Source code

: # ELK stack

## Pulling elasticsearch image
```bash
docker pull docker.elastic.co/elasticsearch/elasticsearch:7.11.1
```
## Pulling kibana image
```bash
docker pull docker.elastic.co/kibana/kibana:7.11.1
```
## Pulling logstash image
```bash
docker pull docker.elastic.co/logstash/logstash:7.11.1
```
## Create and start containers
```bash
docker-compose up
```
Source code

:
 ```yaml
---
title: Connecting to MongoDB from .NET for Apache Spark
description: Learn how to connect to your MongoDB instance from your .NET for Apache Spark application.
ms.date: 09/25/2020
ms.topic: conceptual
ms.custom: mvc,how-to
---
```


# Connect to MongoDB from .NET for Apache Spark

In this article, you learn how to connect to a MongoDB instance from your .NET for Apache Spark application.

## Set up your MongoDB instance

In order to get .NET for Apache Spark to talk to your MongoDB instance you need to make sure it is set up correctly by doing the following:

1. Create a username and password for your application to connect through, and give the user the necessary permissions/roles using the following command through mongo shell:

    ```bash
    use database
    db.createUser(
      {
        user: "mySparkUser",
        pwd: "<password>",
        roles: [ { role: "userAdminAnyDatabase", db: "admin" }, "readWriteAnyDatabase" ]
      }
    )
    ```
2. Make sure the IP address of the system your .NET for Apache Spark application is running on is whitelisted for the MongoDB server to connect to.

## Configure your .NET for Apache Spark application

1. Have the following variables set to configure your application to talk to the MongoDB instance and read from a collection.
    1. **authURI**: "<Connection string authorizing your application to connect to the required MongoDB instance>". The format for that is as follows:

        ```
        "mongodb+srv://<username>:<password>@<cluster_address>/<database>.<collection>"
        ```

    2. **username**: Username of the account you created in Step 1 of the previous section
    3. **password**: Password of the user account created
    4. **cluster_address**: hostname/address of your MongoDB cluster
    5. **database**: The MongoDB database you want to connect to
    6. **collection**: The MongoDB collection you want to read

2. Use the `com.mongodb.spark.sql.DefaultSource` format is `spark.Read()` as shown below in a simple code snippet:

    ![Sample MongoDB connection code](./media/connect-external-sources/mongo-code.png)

::::

## What to produce
Go through the material and copy each line that contains "from".

## Answer section
title: Connecting to MongoDB from .NET for Apache Spark
description: Learn how to connect to your MongoDB instance from your .NET for Apache Spark application.
# Connect to MongoDB from .NET for Apache Spark
In this article, you learn how to connect to a MongoDB instance from your .NET for Apache Spark application.
1. Have the following variables set to configure your application to talk to the MongoDB instance and read from a collection.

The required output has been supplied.